What you return must match the data below exactly, minus any pictures.
-------------------------
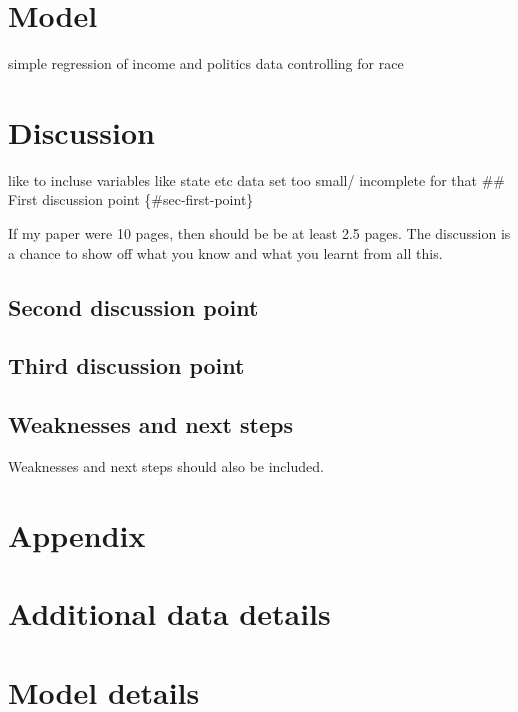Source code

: \documentclass[
  letterpaper,
  DIV=11,
  numbers=noendperiod]{scrartcl}
\begin{document}
\section{Model}\label{model}

simple regression of income and politics data controlling for race

\section{Discussion}\label{discussion}

like to incluse variables like state etc data set too small/ incomplete
for that \#\# First discussion point \{\#sec-first-point\}

If my paper were 10 pages, then should be be at least 2.5 pages. The
discussion is a chance to show off what you know and what you learnt
from all this.

\subsection{Second discussion point}\label{second-discussion-point}

\subsection{Third discussion point}\label{third-discussion-point}

\subsection{Weaknesses and next steps}\label{weaknesses-and-next-steps}

Weaknesses and next steps should also be included.

\newpage

\appendix

\section*{Appendix}\label{appendix}

\section{Additional data details}\label{additional-data-details}

\section{Model details}\label{sec-model-details}
\end{document}
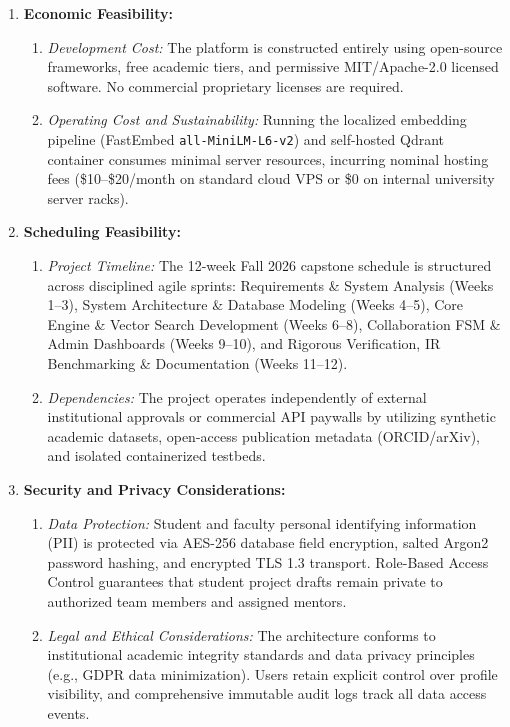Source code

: \begin{enumerate}[label=\textbf{\arabic*.}]
    \item \textbf{Economic Feasibility:}
    \begin{enumerate}[label=(\alph*)]
        \item \textit{Development Cost:} The platform is constructed entirely using open-source frameworks, free academic tiers, and permissive MIT/Apache-2.0 licensed software. No commercial proprietary licenses are required.
        \item \textit{Operating Cost and Sustainability:} Running the localized embedding pipeline (FastEmbed \texttt{all-MiniLM-L6-v2}) and self-hosted Qdrant container consumes minimal server resources, incurring nominal hosting fees (\$10--\$20/month on standard cloud VPS or \$0 on internal university server racks).
    \end{enumerate}

    \item \textbf{Scheduling Feasibility:}
    \begin{enumerate}[label=(\alph*)]
        \item \textit{Project Timeline:} The 12-week Fall 2026 capstone schedule is structured across disciplined agile sprints: Requirements \& System Analysis (Weeks 1--3), System Architecture \& Database Modeling (Weeks 4--5), Core Engine \& Vector Search Development (Weeks 6--8), Collaboration FSM \& Admin Dashboards (Weeks 9--10), and Rigorous Verification, IR Benchmarking \& Documentation (Weeks 11--12).
        \item \textit{Dependencies:} The project operates independently of external institutional approvals or commercial API paywalls by utilizing synthetic academic datasets, open-access publication metadata (ORCID/arXiv), and isolated containerized testbeds.
    \end{enumerate}

    \item \textbf{Security and Privacy Considerations:}
    \begin{enumerate}[label=(\alph*)]
        \item \textit{Data Protection:} Student and faculty personal identifying information (PII) is protected via AES-256 database field encryption, salted Argon2 password hashing, and encrypted TLS 1.3 transport. Role-Based Access Control guarantees that student project drafts remain private to authorized team members and assigned mentors.
        \item \textit{Legal and Ethical Considerations:} The architecture conforms to institutional academic integrity standards and data privacy principles (e.g., GDPR data minimization). Users retain explicit control over profile visibility, and comprehensive immutable audit logs track all data access events.
    \end{enumerate}
\end{enumerate}

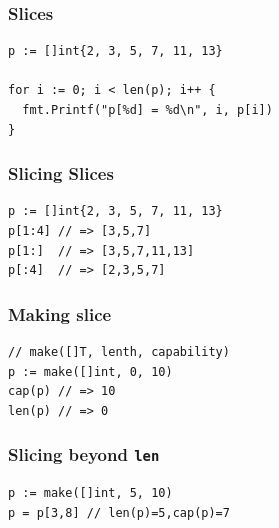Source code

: \documentclass[xetex,mathserif,serif,12pt]{beamer}
\begin{document}
\begin{frame}[fragile]
  \frametitle{Slices}

  \begin{beamer@nomargin}
    \begin{lstlisting}
p := []int{2, 3, 5, 7, 11, 13}

for i := 0; i < len(p); i++ {
  fmt.Printf("p[%d] = %d\n", i, p[i])
}
    \end{lstlisting}
  \end{beamer@nomargin}
\end{frame}

\begin{frame}[fragile]
  \frametitle{Slicing Slices}

  \begin{beamer@nomargin}
    \begin{lstlisting}
p := []int{2, 3, 5, 7, 11, 13}
p[1:4] // => [3,5,7]
p[1:]  // => [3,5,7,11,13]
p[:4]  // => [2,3,5,7]
    \end{lstlisting}
  \end{beamer@nomargin}
\end{frame}

\begin{frame}[fragile]
  \frametitle{Making slice}

  \begin{beamer@nomargin}
    \begin{lstlisting}
// make([]T, lenth, capability)
p := make([]int, 0, 10)
cap(p) // => 10
len(p) // => 0
    \end{lstlisting}
  \end{beamer@nomargin}
\end{frame}

\begin{frame}[fragile]
  \frametitle{Slicing beyond \texttt{len}}

  \begin{beamer@nomargin}
    \begin{lstlisting}
p := make([]int, 5, 10)
p = p[3,8] // len(p)=5,cap(p)=7
    \end{lstlisting}
  \end{beamer@nomargin}
\end{frame}
\end{document}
-------------------------
* ANSWER TO THIS EXERCISE
Source code

: \documentclass[
  letterpaper,
  DIV=11,
  numbers=noendperiod]{scrartcl}
\begin{document}
\section{Model}\label{model}

simple regression of income and politics data controlling for race

\section{Discussion}\label{discussion}

like to incluse variables like state etc data set too small/ incomplete
for that \#\# First discussion point \{\#sec-first-point\}

If my paper were 10 pages, then should be be at least 2.5 pages. The
discussion is a chance to show off what you know and what you learnt
from all this.

\subsection{Second discussion point}\label{second-discussion-point}

\subsection{Third discussion point}\label{third-discussion-point}

\subsection{Weaknesses and next steps}\label{weaknesses-and-next-steps}

Weaknesses and next steps should also be included.

\newpage

\appendix

\section*{Appendix}\label{appendix}

\section{Additional data details}\label{additional-data-details}

\section{Model details}\label{sec-model-details}
\end{document}
Source code

: \begin{enumerate}[label=\textbf{\arabic*.}]
    \item \textbf{Economic Feasibility:}
    \begin{enumerate}[label=(\alph*)]
        \item \textit{Development Cost:} The platform is constructed entirely using open-source frameworks, free academic tiers, and permissive MIT/Apache-2.0 licensed software. No commercial proprietary licenses are required.
        \item \textit{Operating Cost and Sustainability:} Running the localized embedding pipeline (FastEmbed \texttt{all-MiniLM-L6-v2}) and self-hosted Qdrant container consumes minimal server resources, incurring nominal hosting fees (\$10--\$20/month on standard cloud VPS or \$0 on internal university server racks).
    \end{enumerate}

    \item \textbf{Scheduling Feasibility:}
    \begin{enumerate}[label=(\alph*)]
        \item \textit{Project Timeline:} The 12-week Fall 2026 capstone schedule is structured across disciplined agile sprints: Requirements \& System Analysis (Weeks 1--3), System Architecture \& Database Modeling (Weeks 4--5), Core Engine \& Vector Search Development (Weeks 6--8), Collaboration FSM \& Admin Dashboards (Weeks 9--10), and Rigorous Verification, IR Benchmarking \& Documentation (Weeks 11--12).
        \item \textit{Dependencies:} The project operates independently of external institutional approvals or commercial API paywalls by utilizing synthetic academic datasets, open-access publication metadata (ORCID/arXiv), and isolated containerized testbeds.
    \end{enumerate}

    \item \textbf{Security and Privacy Considerations:}
    \begin{enumerate}[label=(\alph*)]
        \item \textit{Data Protection:} Student and faculty personal identifying information (PII) is protected via AES-256 database field encryption, salted Argon2 password hashing, and encrypted TLS 1.3 transport. Role-Based Access Control guarantees that student project drafts remain private to authorized team members and assigned mentors.
        \item \textit{Legal and Ethical Considerations:} The architecture conforms to institutional academic integrity standards and data privacy principles (e.g., GDPR data minimization). Users retain explicit control over profile visibility, and comprehensive immutable audit logs track all data access events.
    \end{enumerate}
\end{enumerate}

Source code

: \documentclass[xetex,mathserif,serif,12pt]{beamer}
\begin{document}
\begin{frame}[fragile]
  \frametitle{Slices}

  \begin{beamer@nomargin}
    \begin{lstlisting}
p := []int{2, 3, 5, 7, 11, 13}

for i := 0; i < len(p); i++ {
  fmt.Printf("p[%d] = %d\n", i, p[i])
}
    \end{lstlisting}
  \end{beamer@nomargin}
\end{frame}

\begin{frame}[fragile]
  \frametitle{Slicing Slices}

  \begin{beamer@nomargin}
    \begin{lstlisting}
p := []int{2, 3, 5, 7, 11, 13}
p[1:4] // => [3,5,7]
p[1:]  // => [3,5,7,11,13]
p[:4]  // => [2,3,5,7]
    \end{lstlisting}
  \end{beamer@nomargin}
\end{frame}

\begin{frame}[fragile]
  \frametitle{Making slice}

  \begin{beamer@nomargin}
    \begin{lstlisting}
// make([]T, lenth, capability)
p := make([]int, 0, 10)
cap(p) // => 10
len(p) // => 0
    \end{lstlisting}
  \end{beamer@nomargin}
\end{frame}

\begin{frame}[fragile]
  \frametitle{Slicing beyond \texttt{len}}

  \begin{beamer@nomargin}
    \begin{lstlisting}
p := make([]int, 5, 10)
p = p[3,8] // len(p)=5,cap(p)=7
    \end{lstlisting}
  \end{beamer@nomargin}
\end{frame}
\end{document}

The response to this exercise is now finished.